Jump The Bean Bag
Source: Games For The Playground, Home, School And Gymnasium
Category: BEAN BAG AND OAT SACK GAMES
_10 to 60 players._
The class is divided into two equal divisions or teams. The teams
stand in opposite outside aisles and face the center of the room. The
game consists in a contest between the two divisions as to which shall
finish first in the following relay, here described for one team.
The leader at the head or front of the line, having the bean bag in
his hand, runs down the first aisle toward the rear, places the bean
bag on the center seat of the row to his left (second row from
standing line), vaults over the seat, and runs up the next aisle to
the front of the room and so to the head of his division. He tags the
player standing at the head of the line and passes behind the line to
the rear, taking his place at the foot.
The player who has been tagged at the head of the line immediately
runs down the first aisle, takes the bean bag from the seat, vaults
over the seat, and passes down the next aisle to the rear of the room,
and so to the foot of his line. He hands the bean bag to the player
next to him, who passes it to his neighbor, and so it is passed up to
the head of the line.
The player at the head of the line, immediately upon receiving the
bean bag, runs down the first aisle, places it on the seat, vaults
over the seat to the next aisle, and so to the head of his line, where
he tags the player who has moved up to his place.

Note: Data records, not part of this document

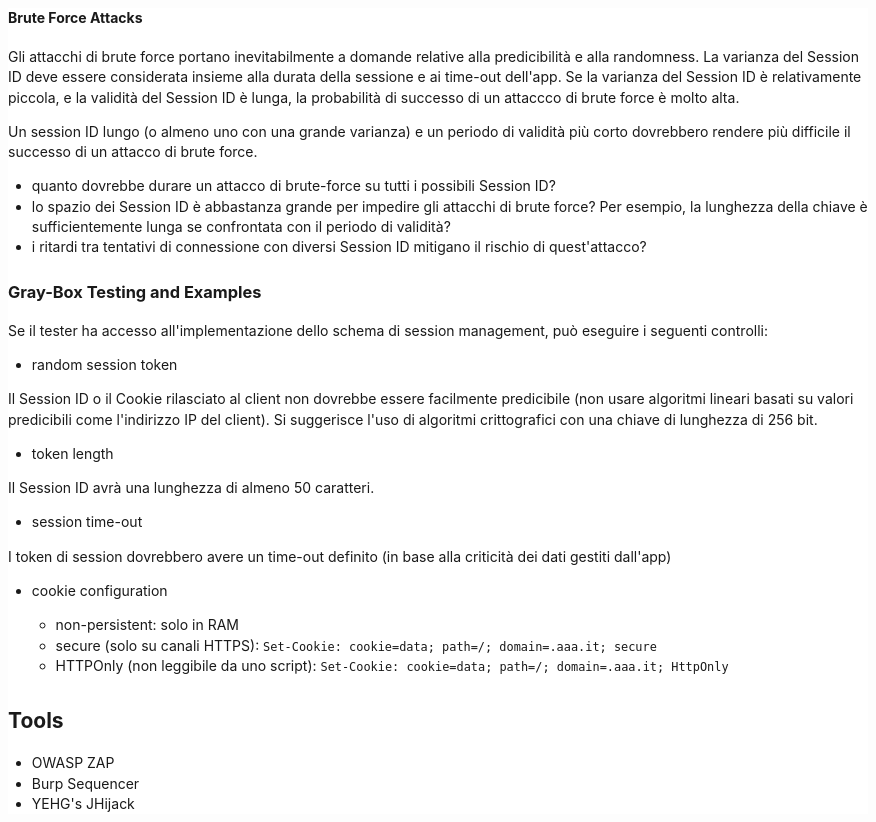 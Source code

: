 #### Brute Force Attacks

Gli attacchi di brute force portano inevitabilmente a domande relative alla predicibilità e alla randomness.
La varianza del Session ID deve essere considerata insieme alla durata della sessione e ai time-out dell'app.
Se la varianza del Session ID è relativamente piccola, e la validità del Session ID è lunga, la probabilità di successo di un attaccco di brute force è molto alta.

Un session ID lungo (o almeno uno con una grande varianza) e un periodo di validità più corto dovrebbero rendere più difficile il successo di un attacco di brute force.

- quanto dovrebbe durare un attacco di brute-force su tutti i possibili Session ID?
- lo spazio dei Session ID è abbastanza grande per impedire gli attacchi di brute force?
Per esempio, la lunghezza della chiave è sufficientemente lunga se confrontata con il periodo di validità?
- i ritardi tra tentativi di connessione con diversi Session ID mitigano il rischio di quest'attacco?

### Gray-Box Testing and Examples

Se il tester ha accesso all'implementazione dello schema di session management, può eseguire i seguenti controlli:

- random session token

Il Session ID o il Cookie rilasciato al client non dovrebbe essere facilmente predicibile (non usare algoritmi lineari basati su valori predicibili come l'indirizzo IP del client).
Si suggerisce l'uso di algoritmi crittografici con una chiave di lunghezza di 256 bit.

- token length

Il Session ID avrà una lunghezza di almeno 50 caratteri.

- session time-out

I token di session dovrebbero avere un time-out definito (in base alla criticità dei dati gestiti dall'app)

- cookie configuration

	- non-persistent: solo in RAM
	- secure (solo su canali HTTPS): `Set-Cookie: cookie=data; path=/; domain=.aaa.it; secure`
	- HTTPOnly (non leggibile da uno script): `Set-Cookie: cookie=data; path=/; domain=.aaa.it; HttpOnly`

## Tools

- OWASP ZAP
- Burp Sequencer
- YEHG's JHijack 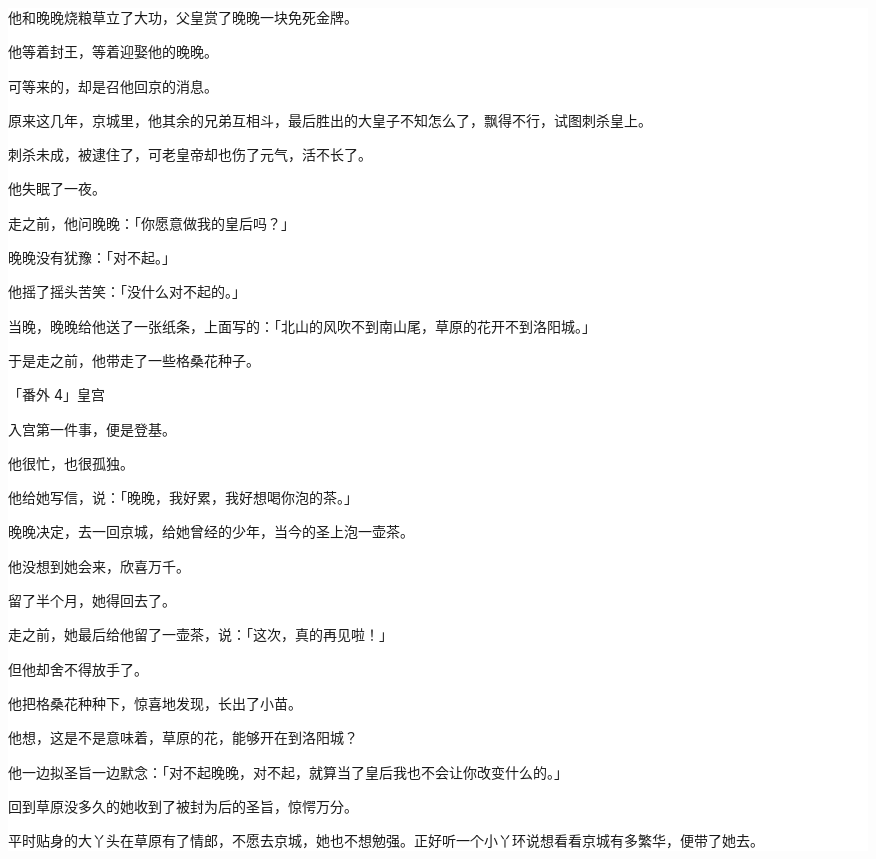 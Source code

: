 他和晚晚烧粮草立了大功，父皇赏了晚晚一块免死金牌。


他等着封王，等着迎娶他的晚晚。


可等来的，却是召他回京的消息。


原来这几年，京城里，他其余的兄弟互相斗，最后胜出的大皇子不知怎么了，飘得不行，试图刺杀皇上。


刺杀未成，被逮住了，可老皇帝却也伤了元气，活不长了。


他失眠了一夜。


走之前，他问晚晚：「你愿意做我的皇后吗？」


晚晚没有犹豫：「对不起。」


他摇了摇头苦笑：「没什么对不起的。」


当晚，晚晚给他送了一张纸条，上面写的：「北山的风吹不到南山尾，草原的花开不到洛阳城。」


于是走之前，他带走了一些格桑花种子。


「番外 4」皇宫


入宫第一件事，便是登基。


他很忙，也很孤独。


他给她写信，说：「晚晚，我好累，我好想喝你泡的茶。」


晚晚决定，去一回京城，给她曾经的少年，当今的圣上泡一壶茶。


他没想到她会来，欣喜万千。


留了半个月，她得回去了。


走之前，她最后给他留了一壶茶，说：「这次，真的再见啦！」


但他却舍不得放手了。


他把格桑花种种下，惊喜地发现，长出了小苗。


他想，这是不是意味着，草原的花，能够开在到洛阳城？


他一边拟圣旨一边默念：「对不起晚晚，对不起，就算当了皇后我也不会让你改变什么的。」


回到草原没多久的她收到了被封为后的圣旨，惊愕万分。


平时贴身的大丫头在草原有了情郎，不愿去京城，她也不想勉强。正好听一个小丫环说想看看京城有多繁华，便带了她去。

The game thus consists in an alternate placing and taking of the bag
from the seat. The player who places the bag returns to the head of
the line to tag the player standing there, and then passes behind the
line to the foot; the player taking the bean bag returns to the rear
of his line and passes the bean bag up the line.
The division whose original leader first gets back to his starting
place wins the game.
This game was originated by Miss Alice R. Young of Brooklyn,
N.Y., and received honorable mention in a competition for
schoolroom games conducted by the Girls' Branch of the Public
Schools Athletic League of New York City in 1906. It is here
published by the kind permission of the author, and of the
Girls' Branch, and of Messrs. A. G. Spalding & Brothers,
publishers of the handbook in which the game first appeared.